→ Rendered images with source text
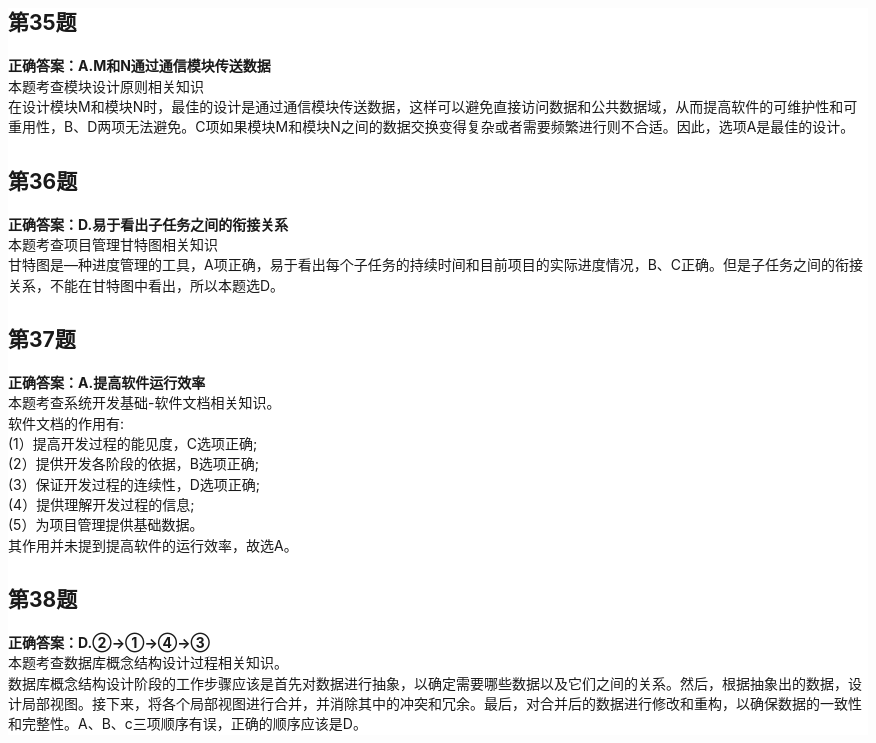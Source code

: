 
## 第35题 ##

**正确答案：A.M和N通过通信模块传送数据**  
本题考查模块设计原则相关知识  
在设计模块M和模块N时，最佳的设计是通过通信模块传送数据，这样可以避免直接访问数据和公共数据域，从而提高软件的可维护性和可重用性，B、D两项无法避免。C项如果模块M和模块N之间的数据交换变得复杂或者需要频繁进行则不合适。因此，选项A是最佳的设计。  


## 第36题 ##

**正确答案：D.易于看出子任务之间的衔接关系**  
本题考查项目管理甘特图相关知识  
甘特图是—种进度管理的工具，A项正确，易于看出每个子任务的持续时间和目前项目的实际进度情况，B、C正确。但是子任务之间的衔接关系，不能在甘特图中看出，所以本题选D。  


## 第37题 ##

**正确答案：A.提高软件运行效率**  
本题考查系统开发基础-软件文档相关知识。  
软件文档的作用有:  
(1）提高开发过程的能见度，C选项正确;  
(2）提供开发各阶段的依据，B选项正确;  
(3）保证开发过程的连续性，D选项正确;  
(4）提供理解开发过程的信息;  
(5）为项目管理提供基础数据。  
其作用并未提到提高软件的运行效率，故选A。  


## 第38题 ##

**正确答案：D.②→①→④→③**  
本题考查数据库概念结构设计过程相关知识。  
数据库概念结构设计阶段的工作步骤应该是首先对数据进行抽象，以确定需要哪些数据以及它们之间的关系。然后，根据抽象出的数据，设计局部视图。接下来，将各个局部视图进行合并，并消除其中的冲突和冗余。最后，对合并后的数据进行修改和重构，以确保数据的一致性和完整性。A、B、c三项顺序有误，正确的顺序应该是D。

→ Your instructions
Print all entries exactly, without images.

→ Written response
Source code

: 
## 第35题 ##

**正确答案：A.M和N通过通信模块传送数据**  
本题考查模块设计原则相关知识  
在设计模块M和模块N时，最佳的设计是通过通信模块传送数据，这样可以避免直接访问数据和公共数据域，从而提高软件的可维护性和可重用性，B、D两项无法避免。C项如果模块M和模块N之间的数据交换变得复杂或者需要频繁进行则不合适。因此，选项A是最佳的设计。  


## 第36题 ##

**正确答案：D.易于看出子任务之间的衔接关系**  
本题考查项目管理甘特图相关知识  
甘特图是—种进度管理的工具，A项正确，易于看出每个子任务的持续时间和目前项目的实际进度情况，B、C正确。但是子任务之间的衔接关系，不能在甘特图中看出，所以本题选D。  


## 第37题 ##

**正确答案：A.提高软件运行效率**  
本题考查系统开发基础-软件文档相关知识。  
软件文档的作用有:  
(1）提高开发过程的能见度，C选项正确;  
(2）提供开发各阶段的依据，B选项正确;  
(3）保证开发过程的连续性，D选项正确;  
(4）提供理解开发过程的信息;  
(5）为项目管理提供基础数据。  
其作用并未提到提高软件的运行效率，故选A。  


## 第38题 ##

**正确答案：D.②→①→④→③**  
本题考查数据库概念结构设计过程相关知识。  
数据库概念结构设计阶段的工作步骤应该是首先对数据进行抽象，以确定需要哪些数据以及它们之间的关系。然后，根据抽象出的数据，设计局部视图。接下来，将各个局部视图进行合并，并消除其中的冲突和冗余。最后，对合并后的数据进行修改和重构，以确保数据的一致性和完整性。A、B、c三项顺序有误，正确的顺序应该是D。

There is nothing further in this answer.